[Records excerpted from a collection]
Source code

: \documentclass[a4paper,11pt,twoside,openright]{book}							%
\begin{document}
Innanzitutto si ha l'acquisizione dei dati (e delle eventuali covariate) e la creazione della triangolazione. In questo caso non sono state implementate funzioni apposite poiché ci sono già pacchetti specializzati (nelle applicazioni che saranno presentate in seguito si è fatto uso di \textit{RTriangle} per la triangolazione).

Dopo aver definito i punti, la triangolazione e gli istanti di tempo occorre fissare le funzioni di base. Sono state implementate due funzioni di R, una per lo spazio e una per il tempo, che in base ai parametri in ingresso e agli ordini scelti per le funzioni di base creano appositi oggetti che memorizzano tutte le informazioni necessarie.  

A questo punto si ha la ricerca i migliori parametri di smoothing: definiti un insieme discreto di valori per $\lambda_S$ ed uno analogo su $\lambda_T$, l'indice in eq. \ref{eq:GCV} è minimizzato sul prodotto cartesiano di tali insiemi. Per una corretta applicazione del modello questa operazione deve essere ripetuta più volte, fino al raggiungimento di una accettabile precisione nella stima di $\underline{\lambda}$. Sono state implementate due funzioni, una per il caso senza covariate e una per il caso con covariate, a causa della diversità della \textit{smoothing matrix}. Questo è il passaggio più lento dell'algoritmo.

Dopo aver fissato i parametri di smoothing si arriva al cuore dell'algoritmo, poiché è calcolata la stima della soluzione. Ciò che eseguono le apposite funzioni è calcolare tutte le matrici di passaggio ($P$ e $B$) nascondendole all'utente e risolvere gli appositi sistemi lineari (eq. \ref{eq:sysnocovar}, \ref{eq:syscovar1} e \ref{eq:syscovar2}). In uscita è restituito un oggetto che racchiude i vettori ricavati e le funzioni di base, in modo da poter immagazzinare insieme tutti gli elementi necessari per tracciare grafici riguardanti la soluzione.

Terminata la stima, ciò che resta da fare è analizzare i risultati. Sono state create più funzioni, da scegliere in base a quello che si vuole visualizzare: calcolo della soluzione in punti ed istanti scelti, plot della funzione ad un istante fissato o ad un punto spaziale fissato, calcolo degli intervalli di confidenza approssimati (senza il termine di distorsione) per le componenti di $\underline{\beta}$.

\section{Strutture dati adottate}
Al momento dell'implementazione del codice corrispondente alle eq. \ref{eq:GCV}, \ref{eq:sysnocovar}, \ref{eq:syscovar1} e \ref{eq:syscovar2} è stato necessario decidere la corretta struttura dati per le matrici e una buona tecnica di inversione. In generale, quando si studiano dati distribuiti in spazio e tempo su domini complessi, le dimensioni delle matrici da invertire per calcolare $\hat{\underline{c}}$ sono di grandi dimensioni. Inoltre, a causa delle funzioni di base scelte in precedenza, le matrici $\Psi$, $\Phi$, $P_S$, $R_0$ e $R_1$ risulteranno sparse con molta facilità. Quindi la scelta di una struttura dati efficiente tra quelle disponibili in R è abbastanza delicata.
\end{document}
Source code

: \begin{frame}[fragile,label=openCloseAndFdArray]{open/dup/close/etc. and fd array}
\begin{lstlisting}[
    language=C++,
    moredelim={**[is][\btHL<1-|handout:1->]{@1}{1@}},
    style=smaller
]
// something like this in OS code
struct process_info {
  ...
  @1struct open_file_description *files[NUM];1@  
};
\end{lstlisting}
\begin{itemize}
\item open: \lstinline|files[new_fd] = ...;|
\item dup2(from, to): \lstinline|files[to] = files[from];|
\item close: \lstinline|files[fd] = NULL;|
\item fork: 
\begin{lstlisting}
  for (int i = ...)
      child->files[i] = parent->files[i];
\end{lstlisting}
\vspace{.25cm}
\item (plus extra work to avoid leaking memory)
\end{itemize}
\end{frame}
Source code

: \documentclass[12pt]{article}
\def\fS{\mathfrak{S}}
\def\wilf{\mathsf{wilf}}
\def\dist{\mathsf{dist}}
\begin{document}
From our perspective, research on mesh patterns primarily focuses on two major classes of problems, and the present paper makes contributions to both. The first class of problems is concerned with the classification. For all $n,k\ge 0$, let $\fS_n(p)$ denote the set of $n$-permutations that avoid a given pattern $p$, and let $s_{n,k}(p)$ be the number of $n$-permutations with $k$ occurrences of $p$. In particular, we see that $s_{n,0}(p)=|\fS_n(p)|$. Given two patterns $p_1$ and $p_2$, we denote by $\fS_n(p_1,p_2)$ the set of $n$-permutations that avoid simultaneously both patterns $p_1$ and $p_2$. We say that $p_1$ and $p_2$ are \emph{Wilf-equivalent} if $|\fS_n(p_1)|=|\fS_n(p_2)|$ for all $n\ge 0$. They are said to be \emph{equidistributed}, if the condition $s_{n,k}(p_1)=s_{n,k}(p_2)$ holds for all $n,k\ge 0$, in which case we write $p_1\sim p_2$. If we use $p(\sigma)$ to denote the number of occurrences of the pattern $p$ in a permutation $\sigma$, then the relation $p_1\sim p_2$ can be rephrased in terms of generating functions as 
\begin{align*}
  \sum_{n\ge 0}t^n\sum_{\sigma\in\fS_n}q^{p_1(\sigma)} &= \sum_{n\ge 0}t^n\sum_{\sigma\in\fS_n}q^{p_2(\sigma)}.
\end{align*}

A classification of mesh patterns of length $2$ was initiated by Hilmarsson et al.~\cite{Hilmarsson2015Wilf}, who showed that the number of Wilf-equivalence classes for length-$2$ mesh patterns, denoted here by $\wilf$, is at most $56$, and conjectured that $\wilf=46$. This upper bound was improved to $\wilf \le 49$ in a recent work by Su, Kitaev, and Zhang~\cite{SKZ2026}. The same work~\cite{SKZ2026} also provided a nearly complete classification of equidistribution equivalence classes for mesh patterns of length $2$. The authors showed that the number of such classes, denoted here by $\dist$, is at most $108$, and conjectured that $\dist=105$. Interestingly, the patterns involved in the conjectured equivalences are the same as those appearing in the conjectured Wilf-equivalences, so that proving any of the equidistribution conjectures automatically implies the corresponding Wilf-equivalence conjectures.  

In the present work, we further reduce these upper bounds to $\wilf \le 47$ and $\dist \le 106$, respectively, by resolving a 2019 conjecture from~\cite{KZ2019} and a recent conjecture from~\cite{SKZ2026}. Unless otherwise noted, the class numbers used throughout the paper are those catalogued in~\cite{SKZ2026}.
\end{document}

## YOUR GOAL
Take the records and restate them word for word.

## THE ANSWER
Source code

: \documentclass[a4paper,11pt,twoside,openright]{book}							%
\begin{document}
Innanzitutto si ha l'acquisizione dei dati (e delle eventuali covariate) e la creazione della triangolazione. In questo caso non sono state implementate funzioni apposite poiché ci sono già pacchetti specializzati (nelle applicazioni che saranno presentate in seguito si è fatto uso di \textit{RTriangle} per la triangolazione).

Dopo aver definito i punti, la triangolazione e gli istanti di tempo occorre fissare le funzioni di base. Sono state implementate due funzioni di R, una per lo spazio e una per il tempo, che in base ai parametri in ingresso e agli ordini scelti per le funzioni di base creano appositi oggetti che memorizzano tutte le informazioni necessarie.  

A questo punto si ha la ricerca i migliori parametri di smoothing: definiti un insieme discreto di valori per $\lambda_S$ ed uno analogo su $\lambda_T$, l'indice in eq. \ref{eq:GCV} è minimizzato sul prodotto cartesiano di tali insiemi. Per una corretta applicazione del modello questa operazione deve essere ripetuta più volte, fino al raggiungimento di una accettabile precisione nella stima di $\underline{\lambda}$. Sono state implementate due funzioni, una per il caso senza covariate e una per il caso con covariate, a causa della diversità della \textit{smoothing matrix}. Questo è il passaggio più lento dell'algoritmo.

Dopo aver fissato i parametri di smoothing si arriva al cuore dell'algoritmo, poiché è calcolata la stima della soluzione. Ciò che eseguono le apposite funzioni è calcolare tutte le matrici di passaggio ($P$ e $B$) nascondendole all'utente e risolvere gli appositi sistemi lineari (eq. \ref{eq:sysnocovar}, \ref{eq:syscovar1} e \ref{eq:syscovar2}). In uscita è restituito un oggetto che racchiude i vettori ricavati e le funzioni di base, in modo da poter immagazzinare insieme tutti gli elementi necessari per tracciare grafici riguardanti la soluzione.

Terminata la stima, ciò che resta da fare è analizzare i risultati. Sono state create più funzioni, da scegliere in base a quello che si vuole visualizzare: calcolo della soluzione in punti ed istanti scelti, plot della funzione ad un istante fissato o ad un punto spaziale fissato, calcolo degli intervalli di confidenza approssimati (senza il termine di distorsione) per le componenti di $\underline{\beta}$.

\section{Strutture dati adottate}
Al momento dell'implementazione del codice corrispondente alle eq. \ref{eq:GCV}, \ref{eq:sysnocovar}, \ref{eq:syscovar1} e \ref{eq:syscovar2} è stato necessario decidere la corretta struttura dati per le matrici e una buona tecnica di inversione. In generale, quando si studiano dati distribuiti in spazio e tempo su domini complessi, le dimensioni delle matrici da invertire per calcolare $\hat{\underline{c}}$ sono di grandi dimensioni. Inoltre, a causa delle funzioni di base scelte in precedenza, le matrici $\Psi$, $\Phi$, $P_S$, $R_0$ e $R_1$ risulteranno sparse con molta facilità. Quindi la scelta di una struttura dati efficiente tra quelle disponibili in R è abbastanza delicata.
\end{document}
Source code

: \begin{frame}[fragile,label=openCloseAndFdArray]{open/dup/close/etc. and fd array}
\begin{lstlisting}[
    language=C++,
    moredelim={**[is][\btHL<1-|handout:1->]{@1}{1@}},
    style=smaller
]
// something like this in OS code
struct process_info {
  ...
  @1struct open_file_description *files[NUM];1@  
};
\end{lstlisting}
\begin{itemize}
\item open: \lstinline|files[new_fd] = ...;|
\item dup2(from, to): \lstinline|files[to] = files[from];|
\item close: \lstinline|files[fd] = NULL;|
\item fork: 
\begin{lstlisting}
  for (int i = ...)
      child->files[i] = parent->files[i];
\end{lstlisting}
\vspace{.25cm}
\item (plus extra work to avoid leaking memory)
\end{itemize}
\end{frame}
Source code

: \documentclass[12pt]{article}
\def\fS{\mathfrak{S}}
\def\wilf{\mathsf{wilf}}
\def\dist{\mathsf{dist}}
\begin{document}
From our perspective, research on mesh patterns primarily focuses on two major classes of problems, and the present paper makes contributions to both. The first class of problems is concerned with the classification. For all $n,k\ge 0$, let $\fS_n(p)$ denote the set of $n$-permutations that avoid a given pattern $p$, and let $s_{n,k}(p)$ be the number of $n$-permutations with $k$ occurrences of $p$. In particular, we see that $s_{n,0}(p)=|\fS_n(p)|$. Given two patterns $p_1$ and $p_2$, we denote by $\fS_n(p_1,p_2)$ the set of $n$-permutations that avoid simultaneously both patterns $p_1$ and $p_2$. We say that $p_1$ and $p_2$ are \emph{Wilf-equivalent} if $|\fS_n(p_1)|=|\fS_n(p_2)|$ for all $n\ge 0$. They are said to be \emph{equidistributed}, if the condition $s_{n,k}(p_1)=s_{n,k}(p_2)$ holds for all $n,k\ge 0$, in which case we write $p_1\sim p_2$. If we use $p(\sigma)$ to denote the number of occurrences of the pattern $p$ in a permutation $\sigma$, then the relation $p_1\sim p_2$ can be rephrased in terms of generating functions as 
\begin{align*}
  \sum_{n\ge 0}t^n\sum_{\sigma\in\fS_n}q^{p_1(\sigma)} &= \sum_{n\ge 0}t^n\sum_{\sigma\in\fS_n}q^{p_2(\sigma)}.
\end{align*}

A classification of mesh patterns of length $2$ was initiated by Hilmarsson et al.~\cite{Hilmarsson2015Wilf}, who showed that the number of Wilf-equivalence classes for length-$2$ mesh patterns, denoted here by $\wilf$, is at most $56$, and conjectured that $\wilf=46$. This upper bound was improved to $\wilf \le 49$ in a recent work by Su, Kitaev, and Zhang~\cite{SKZ2026}. The same work~\cite{SKZ2026} also provided a nearly complete classification of equidistribution equivalence classes for mesh patterns of length $2$. The authors showed that the number of such classes, denoted here by $\dist$, is at most $108$, and conjectured that $\dist=105$. Interestingly, the patterns involved in the conjectured equivalences are the same as those appearing in the conjectured Wilf-equivalences, so that proving any of the equidistribution conjectures automatically implies the corresponding Wilf-equivalence conjectures.  

In the present work, we further reduce these upper bounds to $\wilf \le 47$ and $\dist \le 106$, respectively, by resolving a 2019 conjecture from~\cite{KZ2019} and a recent conjecture from~\cite{SKZ2026}. Unless otherwise noted, the class numbers used throughout the paper are those catalogued in~\cite{SKZ2026}.
\end{document}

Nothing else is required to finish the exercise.